▸ **Work to be completed**
Only the lines from the first line of the material below to the line containing "Lagi mencari inspirasi", inclusive, should be copied, each exactly as written.

[[ Records for this exercise, beginning ]]

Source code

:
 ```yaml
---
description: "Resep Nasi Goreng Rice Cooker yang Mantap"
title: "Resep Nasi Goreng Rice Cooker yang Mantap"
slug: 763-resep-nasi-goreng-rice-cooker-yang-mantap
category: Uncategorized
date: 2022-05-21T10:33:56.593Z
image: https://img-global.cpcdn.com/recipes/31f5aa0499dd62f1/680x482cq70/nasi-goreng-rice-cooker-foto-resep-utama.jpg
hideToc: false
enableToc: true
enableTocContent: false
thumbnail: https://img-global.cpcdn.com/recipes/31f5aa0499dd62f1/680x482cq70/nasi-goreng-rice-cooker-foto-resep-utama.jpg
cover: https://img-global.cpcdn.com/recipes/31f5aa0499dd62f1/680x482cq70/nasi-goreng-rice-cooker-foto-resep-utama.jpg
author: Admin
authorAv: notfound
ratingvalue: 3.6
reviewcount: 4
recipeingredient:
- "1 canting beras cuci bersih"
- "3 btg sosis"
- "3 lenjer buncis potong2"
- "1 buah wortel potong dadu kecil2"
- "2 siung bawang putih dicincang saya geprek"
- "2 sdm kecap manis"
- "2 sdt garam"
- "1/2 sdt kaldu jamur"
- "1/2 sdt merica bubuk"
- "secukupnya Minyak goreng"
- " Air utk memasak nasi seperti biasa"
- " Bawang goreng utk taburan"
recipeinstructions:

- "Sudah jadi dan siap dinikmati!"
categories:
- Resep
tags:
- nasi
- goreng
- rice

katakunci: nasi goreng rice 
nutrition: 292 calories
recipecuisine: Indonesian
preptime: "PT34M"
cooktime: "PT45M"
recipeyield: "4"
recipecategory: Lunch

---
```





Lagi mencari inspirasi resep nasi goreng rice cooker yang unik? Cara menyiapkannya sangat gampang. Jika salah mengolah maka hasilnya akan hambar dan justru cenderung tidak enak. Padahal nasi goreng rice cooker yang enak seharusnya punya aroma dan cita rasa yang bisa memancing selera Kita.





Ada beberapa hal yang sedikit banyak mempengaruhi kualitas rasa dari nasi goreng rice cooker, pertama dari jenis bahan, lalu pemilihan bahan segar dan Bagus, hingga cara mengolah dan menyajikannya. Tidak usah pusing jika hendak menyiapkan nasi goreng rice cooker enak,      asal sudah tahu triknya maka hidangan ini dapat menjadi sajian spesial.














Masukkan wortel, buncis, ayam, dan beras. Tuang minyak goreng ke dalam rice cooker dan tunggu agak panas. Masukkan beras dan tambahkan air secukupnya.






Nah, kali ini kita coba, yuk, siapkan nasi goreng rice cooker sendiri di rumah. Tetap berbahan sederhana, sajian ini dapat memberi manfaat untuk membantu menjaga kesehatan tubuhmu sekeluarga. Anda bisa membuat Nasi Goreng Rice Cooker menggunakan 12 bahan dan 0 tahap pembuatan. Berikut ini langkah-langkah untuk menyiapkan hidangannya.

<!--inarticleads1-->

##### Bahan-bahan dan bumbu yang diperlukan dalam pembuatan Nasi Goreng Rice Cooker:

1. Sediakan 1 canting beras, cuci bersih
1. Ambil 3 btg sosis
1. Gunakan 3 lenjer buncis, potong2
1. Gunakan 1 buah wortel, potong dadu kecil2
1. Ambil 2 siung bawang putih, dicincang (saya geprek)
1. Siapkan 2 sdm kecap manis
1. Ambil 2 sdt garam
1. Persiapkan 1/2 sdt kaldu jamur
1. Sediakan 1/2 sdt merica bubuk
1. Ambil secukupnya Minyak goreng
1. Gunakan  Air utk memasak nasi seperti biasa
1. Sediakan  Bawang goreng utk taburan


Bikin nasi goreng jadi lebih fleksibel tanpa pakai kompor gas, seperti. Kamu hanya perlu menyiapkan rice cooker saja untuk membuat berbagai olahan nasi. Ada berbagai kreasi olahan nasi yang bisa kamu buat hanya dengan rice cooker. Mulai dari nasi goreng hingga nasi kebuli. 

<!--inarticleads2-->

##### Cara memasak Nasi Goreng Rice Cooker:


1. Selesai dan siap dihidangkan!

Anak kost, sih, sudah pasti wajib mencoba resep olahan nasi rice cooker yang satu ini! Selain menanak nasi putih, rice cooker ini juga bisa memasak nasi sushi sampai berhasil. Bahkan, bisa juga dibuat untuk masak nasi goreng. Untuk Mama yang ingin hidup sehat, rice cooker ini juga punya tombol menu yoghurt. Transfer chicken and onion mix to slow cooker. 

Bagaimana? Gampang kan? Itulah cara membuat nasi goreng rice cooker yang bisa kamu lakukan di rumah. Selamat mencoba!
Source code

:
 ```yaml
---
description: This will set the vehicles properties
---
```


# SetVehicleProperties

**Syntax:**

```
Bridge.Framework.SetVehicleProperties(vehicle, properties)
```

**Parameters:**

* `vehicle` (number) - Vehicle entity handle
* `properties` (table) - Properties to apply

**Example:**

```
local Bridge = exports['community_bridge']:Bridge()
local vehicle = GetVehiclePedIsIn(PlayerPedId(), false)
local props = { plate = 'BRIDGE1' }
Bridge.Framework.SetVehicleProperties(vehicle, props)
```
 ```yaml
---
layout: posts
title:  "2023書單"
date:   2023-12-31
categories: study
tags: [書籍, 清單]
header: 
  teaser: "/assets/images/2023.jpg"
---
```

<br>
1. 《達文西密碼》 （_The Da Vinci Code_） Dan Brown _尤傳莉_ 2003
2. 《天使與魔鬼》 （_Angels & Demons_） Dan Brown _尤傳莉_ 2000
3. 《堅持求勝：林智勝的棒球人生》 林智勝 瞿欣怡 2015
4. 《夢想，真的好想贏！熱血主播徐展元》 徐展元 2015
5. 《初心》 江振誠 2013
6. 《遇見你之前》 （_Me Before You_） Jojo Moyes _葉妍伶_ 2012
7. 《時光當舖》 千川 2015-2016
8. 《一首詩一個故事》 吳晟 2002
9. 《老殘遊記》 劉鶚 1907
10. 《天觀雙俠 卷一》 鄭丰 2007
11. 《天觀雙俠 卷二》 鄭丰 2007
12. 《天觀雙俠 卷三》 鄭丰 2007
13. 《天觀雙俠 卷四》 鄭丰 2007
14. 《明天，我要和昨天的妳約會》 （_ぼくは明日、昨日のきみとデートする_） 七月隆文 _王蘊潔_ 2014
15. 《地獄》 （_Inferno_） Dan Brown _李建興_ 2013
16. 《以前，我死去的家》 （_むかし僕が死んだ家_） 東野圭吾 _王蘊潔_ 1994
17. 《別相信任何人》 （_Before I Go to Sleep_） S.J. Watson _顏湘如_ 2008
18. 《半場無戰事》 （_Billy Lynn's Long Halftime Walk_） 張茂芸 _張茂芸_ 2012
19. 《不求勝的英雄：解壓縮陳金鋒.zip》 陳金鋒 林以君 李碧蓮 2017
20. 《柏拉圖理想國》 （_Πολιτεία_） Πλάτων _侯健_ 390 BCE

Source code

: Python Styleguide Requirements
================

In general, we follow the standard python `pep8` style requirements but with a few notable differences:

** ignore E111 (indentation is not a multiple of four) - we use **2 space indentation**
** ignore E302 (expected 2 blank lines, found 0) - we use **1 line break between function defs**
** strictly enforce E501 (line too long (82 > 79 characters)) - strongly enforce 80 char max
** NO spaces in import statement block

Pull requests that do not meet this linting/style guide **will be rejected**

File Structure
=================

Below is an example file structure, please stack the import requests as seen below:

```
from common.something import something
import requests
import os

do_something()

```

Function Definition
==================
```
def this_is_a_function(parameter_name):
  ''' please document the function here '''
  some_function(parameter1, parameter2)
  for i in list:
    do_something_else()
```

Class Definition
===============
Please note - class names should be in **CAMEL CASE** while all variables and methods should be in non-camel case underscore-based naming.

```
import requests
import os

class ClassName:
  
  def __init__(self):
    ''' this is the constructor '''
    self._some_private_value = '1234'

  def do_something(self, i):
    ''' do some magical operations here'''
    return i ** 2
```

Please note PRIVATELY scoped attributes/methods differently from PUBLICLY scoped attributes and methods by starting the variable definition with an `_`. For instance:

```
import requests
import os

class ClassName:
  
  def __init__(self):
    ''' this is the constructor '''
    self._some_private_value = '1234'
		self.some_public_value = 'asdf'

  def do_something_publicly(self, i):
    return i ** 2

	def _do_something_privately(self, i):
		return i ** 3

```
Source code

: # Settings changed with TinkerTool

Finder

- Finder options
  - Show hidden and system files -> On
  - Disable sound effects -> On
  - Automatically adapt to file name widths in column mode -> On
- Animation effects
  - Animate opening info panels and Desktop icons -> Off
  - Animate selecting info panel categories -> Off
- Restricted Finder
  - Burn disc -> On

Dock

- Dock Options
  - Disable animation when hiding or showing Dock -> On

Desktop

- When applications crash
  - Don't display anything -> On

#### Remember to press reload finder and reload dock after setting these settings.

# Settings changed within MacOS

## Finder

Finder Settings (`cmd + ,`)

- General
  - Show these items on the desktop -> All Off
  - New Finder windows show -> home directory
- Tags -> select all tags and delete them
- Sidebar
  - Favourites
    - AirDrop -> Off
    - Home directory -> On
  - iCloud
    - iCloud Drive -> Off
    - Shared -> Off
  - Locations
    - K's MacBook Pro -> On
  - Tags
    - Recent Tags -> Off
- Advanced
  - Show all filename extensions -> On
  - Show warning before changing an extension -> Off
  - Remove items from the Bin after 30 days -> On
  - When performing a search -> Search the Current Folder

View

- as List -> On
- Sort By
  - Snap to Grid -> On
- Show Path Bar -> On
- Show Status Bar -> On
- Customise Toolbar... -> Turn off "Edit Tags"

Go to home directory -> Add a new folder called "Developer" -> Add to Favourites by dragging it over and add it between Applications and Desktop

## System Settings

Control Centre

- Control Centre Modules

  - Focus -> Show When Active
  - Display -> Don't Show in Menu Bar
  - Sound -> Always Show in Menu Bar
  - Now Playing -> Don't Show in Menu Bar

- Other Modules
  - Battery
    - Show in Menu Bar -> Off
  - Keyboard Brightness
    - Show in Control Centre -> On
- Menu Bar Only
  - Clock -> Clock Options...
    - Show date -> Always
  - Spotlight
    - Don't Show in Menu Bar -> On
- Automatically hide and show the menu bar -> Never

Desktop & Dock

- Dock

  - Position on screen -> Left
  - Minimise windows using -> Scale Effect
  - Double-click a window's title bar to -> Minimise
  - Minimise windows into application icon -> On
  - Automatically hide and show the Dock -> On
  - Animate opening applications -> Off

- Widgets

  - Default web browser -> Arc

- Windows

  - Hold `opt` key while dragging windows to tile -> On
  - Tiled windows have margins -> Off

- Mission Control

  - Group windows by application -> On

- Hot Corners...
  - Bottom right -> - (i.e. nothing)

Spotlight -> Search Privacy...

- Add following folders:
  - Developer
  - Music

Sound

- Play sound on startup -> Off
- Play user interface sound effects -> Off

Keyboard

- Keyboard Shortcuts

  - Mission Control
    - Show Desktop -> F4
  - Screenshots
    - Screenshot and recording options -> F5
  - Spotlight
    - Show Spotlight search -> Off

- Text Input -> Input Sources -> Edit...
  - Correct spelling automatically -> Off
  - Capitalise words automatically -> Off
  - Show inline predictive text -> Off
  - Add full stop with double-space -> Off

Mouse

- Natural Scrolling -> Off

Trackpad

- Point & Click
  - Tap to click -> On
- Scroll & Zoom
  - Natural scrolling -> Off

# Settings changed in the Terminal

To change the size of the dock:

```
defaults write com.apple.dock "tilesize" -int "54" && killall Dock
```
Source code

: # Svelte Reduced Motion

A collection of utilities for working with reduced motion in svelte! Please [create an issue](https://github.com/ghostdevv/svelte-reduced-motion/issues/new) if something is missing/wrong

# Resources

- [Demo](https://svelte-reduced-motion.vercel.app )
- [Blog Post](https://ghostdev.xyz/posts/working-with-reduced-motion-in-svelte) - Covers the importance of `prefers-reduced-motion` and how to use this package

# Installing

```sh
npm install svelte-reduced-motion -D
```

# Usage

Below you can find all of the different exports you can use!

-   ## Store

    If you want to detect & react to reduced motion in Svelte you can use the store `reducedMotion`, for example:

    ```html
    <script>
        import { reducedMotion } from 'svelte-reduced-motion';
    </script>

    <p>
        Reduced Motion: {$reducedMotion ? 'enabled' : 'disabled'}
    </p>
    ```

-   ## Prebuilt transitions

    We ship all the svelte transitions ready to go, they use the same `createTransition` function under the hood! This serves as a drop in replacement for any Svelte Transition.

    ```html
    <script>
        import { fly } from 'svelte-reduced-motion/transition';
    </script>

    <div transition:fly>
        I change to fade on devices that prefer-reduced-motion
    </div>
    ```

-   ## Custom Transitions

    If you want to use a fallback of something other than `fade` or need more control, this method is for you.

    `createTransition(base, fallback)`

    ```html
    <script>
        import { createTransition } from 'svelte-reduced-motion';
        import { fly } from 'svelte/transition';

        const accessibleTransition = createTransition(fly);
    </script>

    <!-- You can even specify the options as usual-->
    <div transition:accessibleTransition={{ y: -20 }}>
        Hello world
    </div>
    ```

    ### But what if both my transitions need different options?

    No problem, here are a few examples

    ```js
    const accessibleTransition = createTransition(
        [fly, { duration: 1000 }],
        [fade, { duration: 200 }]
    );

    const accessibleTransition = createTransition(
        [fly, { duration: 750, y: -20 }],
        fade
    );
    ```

[[ Records for this exercise, end ]]

▸ **Solution for this task**
Source code

:
 ```yaml
---
description: "Resep Nasi Goreng Rice Cooker yang Mantap"
title: "Resep Nasi Goreng Rice Cooker yang Mantap"
slug: 763-resep-nasi-goreng-rice-cooker-yang-mantap
category: Uncategorized
date: 2022-05-21T10:33:56.593Z
image: https://img-global.cpcdn.com/recipes/31f5aa0499dd62f1/680x482cq70/nasi-goreng-rice-cooker-foto-resep-utama.jpg
hideToc: false
enableToc: true
enableTocContent: false
thumbnail: https://img-global.cpcdn.com/recipes/31f5aa0499dd62f1/680x482cq70/nasi-goreng-rice-cooker-foto-resep-utama.jpg
cover: https://img-global.cpcdn.com/recipes/31f5aa0499dd62f1/680x482cq70/nasi-goreng-rice-cooker-foto-resep-utama.jpg
author: Admin
authorAv: notfound
ratingvalue: 3.6
reviewcount: 4
recipeingredient:
- "1 canting beras cuci bersih"
- "3 btg sosis"
- "3 lenjer buncis potong2"
- "1 buah wortel potong dadu kecil2"
- "2 siung bawang putih dicincang saya geprek"
- "2 sdm kecap manis"
- "2 sdt garam"
- "1/2 sdt kaldu jamur"
- "1/2 sdt merica bubuk"
- "secukupnya Minyak goreng"
- " Air utk memasak nasi seperti biasa"
- " Bawang goreng utk taburan"
recipeinstructions:

- "Sudah jadi dan siap dinikmati!"
categories:
- Resep
tags:
- nasi
- goreng
- rice

katakunci: nasi goreng rice 
nutrition: 292 calories
recipecuisine: Indonesian
preptime: "PT34M"
cooktime: "PT45M"
recipeyield: "4"
recipecategory: Lunch

---
```





Lagi mencari inspirasi resep nasi goreng rice cooker yang unik? Cara menyiapkannya sangat gampang. Jika salah mengolah maka hasilnya akan hambar dan justru cenderung tidak enak. Padahal nasi goreng rice cooker yang enak seharusnya punya aroma dan cita rasa yang bisa memancing selera Kita.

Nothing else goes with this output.